» Information
★ ★ ★
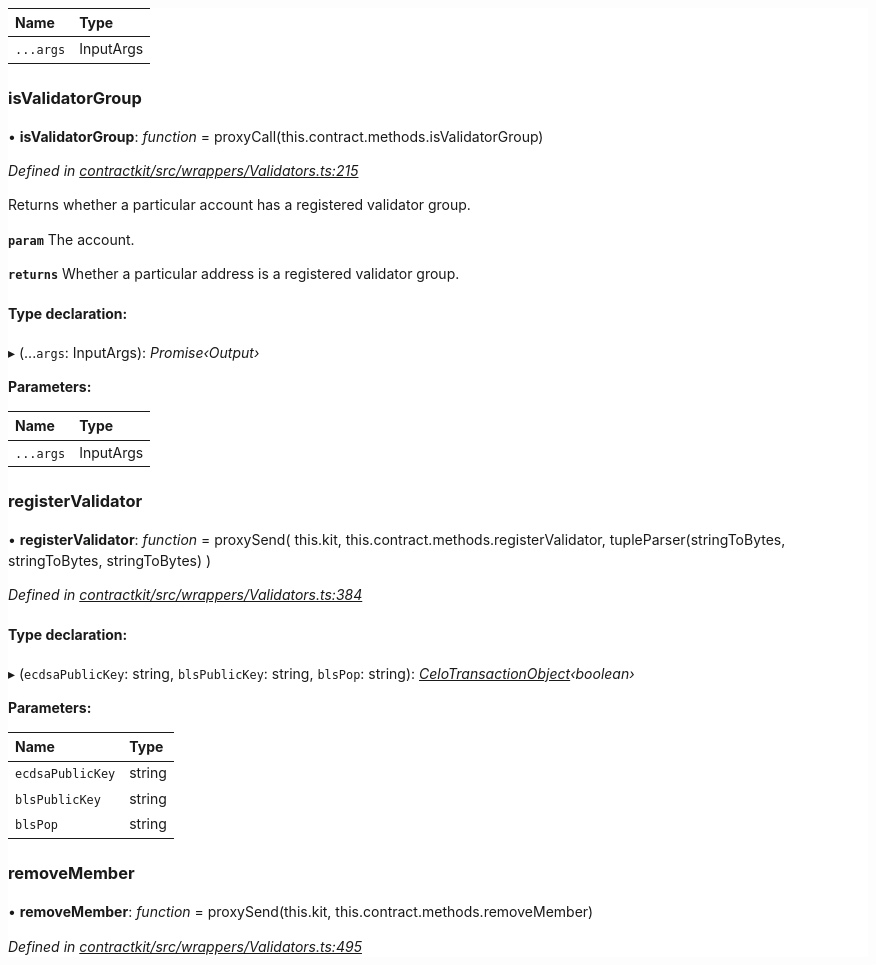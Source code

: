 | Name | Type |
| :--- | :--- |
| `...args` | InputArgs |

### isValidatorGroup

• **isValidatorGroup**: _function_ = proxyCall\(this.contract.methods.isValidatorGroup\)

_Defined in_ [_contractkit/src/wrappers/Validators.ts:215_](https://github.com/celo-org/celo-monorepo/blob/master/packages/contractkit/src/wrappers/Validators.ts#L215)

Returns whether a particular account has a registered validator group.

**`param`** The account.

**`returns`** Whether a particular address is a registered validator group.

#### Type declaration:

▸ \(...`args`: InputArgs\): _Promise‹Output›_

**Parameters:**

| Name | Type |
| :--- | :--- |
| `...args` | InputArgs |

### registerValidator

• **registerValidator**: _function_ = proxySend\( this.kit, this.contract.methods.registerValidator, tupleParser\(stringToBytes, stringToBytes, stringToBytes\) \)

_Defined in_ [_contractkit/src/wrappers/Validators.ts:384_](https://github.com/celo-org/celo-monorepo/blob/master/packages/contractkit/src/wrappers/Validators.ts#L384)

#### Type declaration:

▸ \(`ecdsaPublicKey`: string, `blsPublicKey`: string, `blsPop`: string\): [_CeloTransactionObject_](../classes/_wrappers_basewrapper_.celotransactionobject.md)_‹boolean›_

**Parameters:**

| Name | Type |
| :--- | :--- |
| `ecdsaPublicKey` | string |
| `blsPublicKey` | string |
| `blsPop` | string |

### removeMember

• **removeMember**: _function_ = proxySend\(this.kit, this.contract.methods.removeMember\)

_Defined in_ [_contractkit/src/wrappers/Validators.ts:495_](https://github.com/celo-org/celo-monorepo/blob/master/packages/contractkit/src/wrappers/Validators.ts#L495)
★ ★ ★
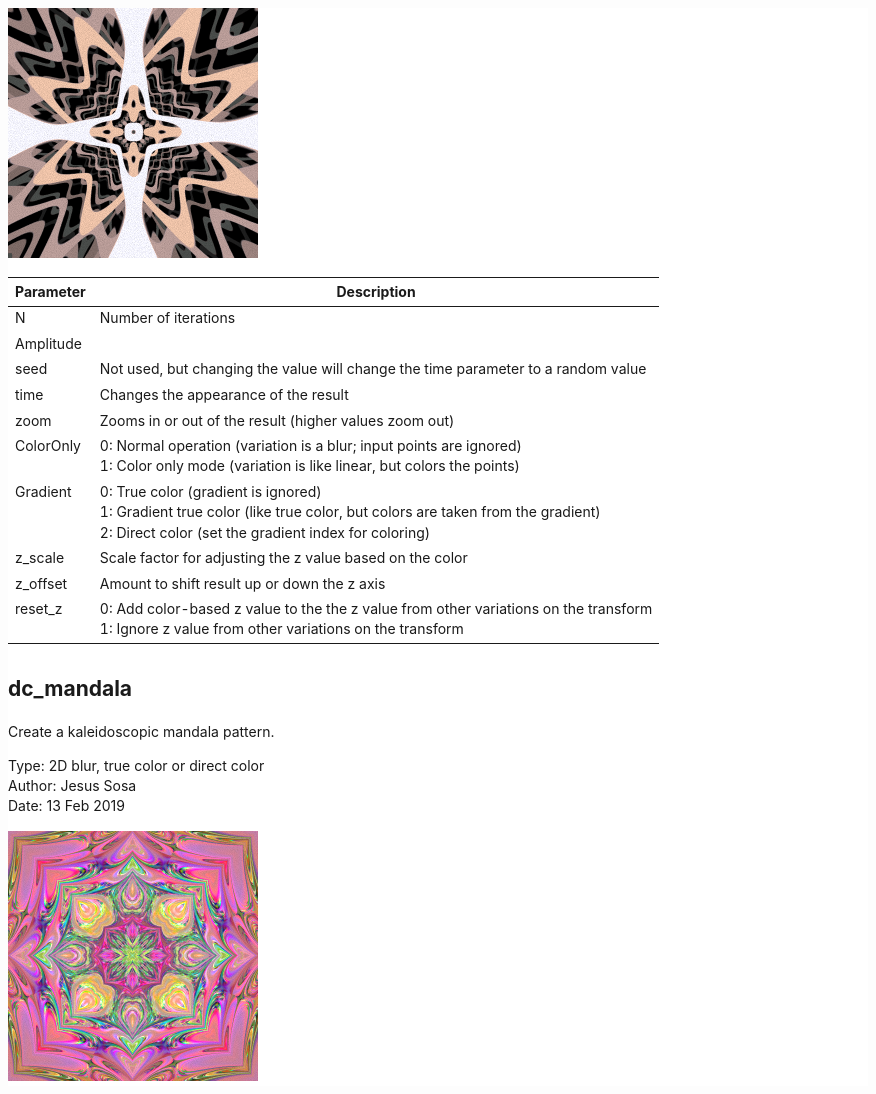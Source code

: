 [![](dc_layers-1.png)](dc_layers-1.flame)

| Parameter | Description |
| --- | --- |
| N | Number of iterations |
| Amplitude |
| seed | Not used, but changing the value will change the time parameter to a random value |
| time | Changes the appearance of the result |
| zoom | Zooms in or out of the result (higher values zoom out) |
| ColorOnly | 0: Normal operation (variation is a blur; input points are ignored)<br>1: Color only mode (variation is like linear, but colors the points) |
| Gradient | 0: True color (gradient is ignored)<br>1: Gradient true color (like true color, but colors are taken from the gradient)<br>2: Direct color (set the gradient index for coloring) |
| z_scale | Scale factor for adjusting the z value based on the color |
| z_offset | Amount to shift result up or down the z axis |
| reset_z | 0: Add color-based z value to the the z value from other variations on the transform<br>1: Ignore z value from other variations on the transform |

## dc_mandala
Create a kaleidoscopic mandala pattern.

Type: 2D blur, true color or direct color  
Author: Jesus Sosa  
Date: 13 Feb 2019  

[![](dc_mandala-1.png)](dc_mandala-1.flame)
★ ★ ★
» Exercise directions
Quote the listing above, but only from the line that shows "the color |" through the line that shows "[![](dc_mandala-1.png)](dc_mandala-1.flame)".

» Your response
| z_scale | Scale factor for adjusting the z value based on the color |
| z_offset | Amount to shift result up or down the z axis |
| reset_z | 0: Add color-based z value to the the z value from other variations on the transform<br>1: Ignore z value from other variations on the transform |

## dc_mandala
Create a kaleidoscopic mandala pattern.

Type: 2D blur, true color or direct color  
Author: Jesus Sosa  
Date: 13 Feb 2019  

[![](dc_mandala-1.png)](dc_mandala-1.flame)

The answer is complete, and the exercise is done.